Necessity Of Using an IDE for beginners (& advanced Professionals)

Posted by Arthur on February 6, 2020

This is perhaps the first step for every beginner. Most professionals already have advanced and even proprietary Integrated Development Environments (IDE) set up. Examples of popular IDEs are Eclipse, NetBeans, JetBrains, Atom, Visual Studio (Microsoft).

However, sometimes beginners are discouraged by the misguided with regards to an IDE. It is however most important for beginners to have an IDE set up before they write a single line of code. Why? because an IDE is like a tutor, mentor, helper which holds your hand and guides you during software engineering or scientific endeavors. It helps point out missing semicolons and any errors in your syntax or minor oversights like the incorrect keyword use. It identifies these things and provides you with templates which a beginner needs in the beginning (because it is not recommended to memorize anything unless its Holy Scripture or Homer which were one and the same a long time ago, but really, particularly syntax and coding conventions ought never to be memorized by an engineer or scientist or inventor, because engineering/science/invention is above all a creative endeavor & not a mechanical one).

When the beginner becomes a professional then the professional needs the tools to avoid tedium. There are some processes which ought to be automated as soon as possible and the engineer freed to think creative, innovative solutions (not struggling with set up and mechanics & syntax).

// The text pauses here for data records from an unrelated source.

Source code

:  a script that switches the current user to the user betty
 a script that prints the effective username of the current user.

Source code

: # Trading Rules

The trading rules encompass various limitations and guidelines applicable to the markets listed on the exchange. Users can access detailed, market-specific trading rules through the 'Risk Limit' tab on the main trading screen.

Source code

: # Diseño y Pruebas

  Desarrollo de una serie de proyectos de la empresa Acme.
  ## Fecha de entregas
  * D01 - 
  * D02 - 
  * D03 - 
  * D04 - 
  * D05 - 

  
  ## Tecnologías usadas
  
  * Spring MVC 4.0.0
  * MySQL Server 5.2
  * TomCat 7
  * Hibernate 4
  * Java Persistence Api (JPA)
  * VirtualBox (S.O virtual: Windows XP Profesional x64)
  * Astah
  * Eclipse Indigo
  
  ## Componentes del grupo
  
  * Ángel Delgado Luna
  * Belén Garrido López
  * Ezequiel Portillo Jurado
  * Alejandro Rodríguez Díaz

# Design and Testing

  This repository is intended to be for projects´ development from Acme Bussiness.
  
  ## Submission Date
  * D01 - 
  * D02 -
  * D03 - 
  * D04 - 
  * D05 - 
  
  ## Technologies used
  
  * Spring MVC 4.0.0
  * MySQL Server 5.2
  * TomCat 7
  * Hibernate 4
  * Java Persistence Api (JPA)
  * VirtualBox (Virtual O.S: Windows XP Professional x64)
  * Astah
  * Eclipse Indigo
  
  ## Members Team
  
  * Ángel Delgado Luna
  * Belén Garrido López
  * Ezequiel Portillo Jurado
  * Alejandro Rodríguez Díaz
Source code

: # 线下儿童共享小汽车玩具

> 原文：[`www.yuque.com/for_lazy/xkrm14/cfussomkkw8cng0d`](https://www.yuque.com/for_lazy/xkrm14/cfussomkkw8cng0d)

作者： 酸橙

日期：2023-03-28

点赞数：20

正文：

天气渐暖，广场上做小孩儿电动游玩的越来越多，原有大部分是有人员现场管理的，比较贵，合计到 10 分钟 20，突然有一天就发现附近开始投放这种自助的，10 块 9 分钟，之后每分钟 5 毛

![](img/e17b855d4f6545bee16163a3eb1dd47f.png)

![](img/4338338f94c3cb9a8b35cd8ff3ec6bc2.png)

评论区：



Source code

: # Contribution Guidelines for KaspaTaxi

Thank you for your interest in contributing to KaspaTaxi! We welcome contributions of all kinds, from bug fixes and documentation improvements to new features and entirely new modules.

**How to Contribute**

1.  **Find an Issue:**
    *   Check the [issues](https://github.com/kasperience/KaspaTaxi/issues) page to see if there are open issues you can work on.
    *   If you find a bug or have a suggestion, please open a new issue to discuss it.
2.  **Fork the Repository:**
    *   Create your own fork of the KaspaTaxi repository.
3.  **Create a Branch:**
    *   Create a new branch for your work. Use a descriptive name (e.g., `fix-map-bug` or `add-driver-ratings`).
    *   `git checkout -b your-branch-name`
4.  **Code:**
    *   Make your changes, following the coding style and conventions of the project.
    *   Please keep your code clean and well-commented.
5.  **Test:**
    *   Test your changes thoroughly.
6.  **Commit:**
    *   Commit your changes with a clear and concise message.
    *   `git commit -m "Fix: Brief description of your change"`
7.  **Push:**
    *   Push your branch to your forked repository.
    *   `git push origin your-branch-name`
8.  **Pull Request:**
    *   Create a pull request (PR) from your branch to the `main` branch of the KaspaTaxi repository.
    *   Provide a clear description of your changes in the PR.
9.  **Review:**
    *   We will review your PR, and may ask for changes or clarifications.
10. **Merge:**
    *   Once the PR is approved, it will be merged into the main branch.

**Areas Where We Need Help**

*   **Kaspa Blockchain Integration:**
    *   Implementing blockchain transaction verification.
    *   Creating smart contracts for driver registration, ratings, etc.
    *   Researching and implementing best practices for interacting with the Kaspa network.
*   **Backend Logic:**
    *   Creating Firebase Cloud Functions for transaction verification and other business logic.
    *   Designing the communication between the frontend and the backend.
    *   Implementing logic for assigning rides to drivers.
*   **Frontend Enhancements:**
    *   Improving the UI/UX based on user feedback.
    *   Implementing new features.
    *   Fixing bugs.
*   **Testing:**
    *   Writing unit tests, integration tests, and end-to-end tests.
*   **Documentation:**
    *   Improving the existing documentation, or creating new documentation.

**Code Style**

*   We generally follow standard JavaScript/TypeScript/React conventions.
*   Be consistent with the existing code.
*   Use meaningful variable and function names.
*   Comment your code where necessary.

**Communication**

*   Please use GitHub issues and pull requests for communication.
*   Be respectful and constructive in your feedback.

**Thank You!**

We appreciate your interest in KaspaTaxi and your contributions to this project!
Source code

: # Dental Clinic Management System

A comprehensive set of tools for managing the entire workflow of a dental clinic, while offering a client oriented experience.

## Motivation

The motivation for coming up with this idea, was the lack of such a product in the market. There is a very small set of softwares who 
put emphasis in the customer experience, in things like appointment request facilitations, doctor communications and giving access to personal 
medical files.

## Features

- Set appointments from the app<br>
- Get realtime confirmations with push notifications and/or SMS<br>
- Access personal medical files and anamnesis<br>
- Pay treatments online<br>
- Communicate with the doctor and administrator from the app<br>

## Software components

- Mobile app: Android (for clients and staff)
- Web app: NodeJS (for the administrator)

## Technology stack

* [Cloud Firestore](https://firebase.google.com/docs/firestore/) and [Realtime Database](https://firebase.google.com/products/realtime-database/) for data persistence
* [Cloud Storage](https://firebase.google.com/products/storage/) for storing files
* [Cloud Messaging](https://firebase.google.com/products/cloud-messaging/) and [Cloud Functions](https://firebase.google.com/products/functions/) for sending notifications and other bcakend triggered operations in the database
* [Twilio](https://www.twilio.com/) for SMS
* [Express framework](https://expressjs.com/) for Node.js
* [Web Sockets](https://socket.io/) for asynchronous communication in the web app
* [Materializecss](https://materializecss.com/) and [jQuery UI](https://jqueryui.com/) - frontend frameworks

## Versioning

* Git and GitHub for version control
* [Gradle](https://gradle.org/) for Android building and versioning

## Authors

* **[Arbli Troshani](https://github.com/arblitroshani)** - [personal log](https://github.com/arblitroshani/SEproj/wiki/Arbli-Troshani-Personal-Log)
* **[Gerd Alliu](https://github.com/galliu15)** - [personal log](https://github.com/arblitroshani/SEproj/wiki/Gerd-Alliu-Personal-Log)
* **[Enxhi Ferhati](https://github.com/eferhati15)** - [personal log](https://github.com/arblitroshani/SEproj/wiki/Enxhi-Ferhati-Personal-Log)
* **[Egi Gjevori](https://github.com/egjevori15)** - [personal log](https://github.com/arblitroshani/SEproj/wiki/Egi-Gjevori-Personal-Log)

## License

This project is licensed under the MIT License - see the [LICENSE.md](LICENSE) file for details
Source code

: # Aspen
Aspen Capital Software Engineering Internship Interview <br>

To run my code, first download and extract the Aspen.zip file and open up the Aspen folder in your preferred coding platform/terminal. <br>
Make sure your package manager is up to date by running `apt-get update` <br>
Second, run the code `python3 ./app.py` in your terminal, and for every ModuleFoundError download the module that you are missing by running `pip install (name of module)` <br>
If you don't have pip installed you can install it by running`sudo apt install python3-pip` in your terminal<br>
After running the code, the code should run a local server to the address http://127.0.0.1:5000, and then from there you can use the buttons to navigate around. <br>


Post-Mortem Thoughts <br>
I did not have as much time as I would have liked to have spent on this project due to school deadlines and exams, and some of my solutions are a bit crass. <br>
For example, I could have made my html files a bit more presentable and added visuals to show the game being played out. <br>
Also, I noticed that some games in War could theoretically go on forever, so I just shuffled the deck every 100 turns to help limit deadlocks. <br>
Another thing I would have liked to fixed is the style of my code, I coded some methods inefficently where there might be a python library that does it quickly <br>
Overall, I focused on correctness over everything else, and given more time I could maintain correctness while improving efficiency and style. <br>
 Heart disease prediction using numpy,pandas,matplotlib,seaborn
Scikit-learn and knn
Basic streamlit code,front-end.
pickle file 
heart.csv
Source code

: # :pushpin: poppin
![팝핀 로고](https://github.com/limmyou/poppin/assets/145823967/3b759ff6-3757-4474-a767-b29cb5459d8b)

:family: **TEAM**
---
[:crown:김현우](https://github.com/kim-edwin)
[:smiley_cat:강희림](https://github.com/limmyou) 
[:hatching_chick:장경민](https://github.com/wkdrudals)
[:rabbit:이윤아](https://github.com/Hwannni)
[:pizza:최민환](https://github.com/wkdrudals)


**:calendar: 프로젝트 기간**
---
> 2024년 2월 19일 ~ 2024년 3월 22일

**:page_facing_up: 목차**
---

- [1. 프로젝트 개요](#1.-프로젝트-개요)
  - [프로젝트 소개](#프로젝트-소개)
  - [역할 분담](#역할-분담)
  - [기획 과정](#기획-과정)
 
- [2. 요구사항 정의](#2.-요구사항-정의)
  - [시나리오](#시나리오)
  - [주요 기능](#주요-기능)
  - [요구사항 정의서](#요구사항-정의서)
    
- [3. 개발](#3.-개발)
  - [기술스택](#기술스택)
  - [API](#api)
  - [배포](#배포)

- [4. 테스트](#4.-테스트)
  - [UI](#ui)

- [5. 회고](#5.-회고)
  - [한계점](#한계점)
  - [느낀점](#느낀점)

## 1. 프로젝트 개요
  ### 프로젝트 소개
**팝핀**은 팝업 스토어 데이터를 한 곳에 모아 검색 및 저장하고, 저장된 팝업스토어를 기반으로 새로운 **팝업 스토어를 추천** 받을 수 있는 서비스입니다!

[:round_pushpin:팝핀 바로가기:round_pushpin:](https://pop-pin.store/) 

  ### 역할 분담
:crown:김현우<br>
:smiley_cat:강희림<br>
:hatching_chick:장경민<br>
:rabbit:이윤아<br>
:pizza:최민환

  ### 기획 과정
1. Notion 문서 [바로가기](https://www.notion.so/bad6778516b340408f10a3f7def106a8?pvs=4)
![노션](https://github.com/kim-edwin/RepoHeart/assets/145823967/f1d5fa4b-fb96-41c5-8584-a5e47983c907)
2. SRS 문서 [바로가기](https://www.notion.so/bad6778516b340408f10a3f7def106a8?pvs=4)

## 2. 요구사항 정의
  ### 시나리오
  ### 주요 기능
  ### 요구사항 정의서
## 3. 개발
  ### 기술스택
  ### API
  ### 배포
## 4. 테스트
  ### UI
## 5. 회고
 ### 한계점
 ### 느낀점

Although the institution supports VS Code set up I was helped by one of the students from a long-time, trustworthy & loyal US ally : Pakistan in setting up the IDE for RubyMine (a JetBrains IDE) which comes free for students. The gentleman was not in my cohort but was helpful nonetheless (as I have found the many peoples from all over the world) and for that I am grateful. What he identified was that the instructions for setting up VS Code are already given here 1

If you go to the section on setting up a terminal you will see:

In the above section step 15 you are asked to choose the default shell & that is what you can set up with your RubyMine or any other IDE.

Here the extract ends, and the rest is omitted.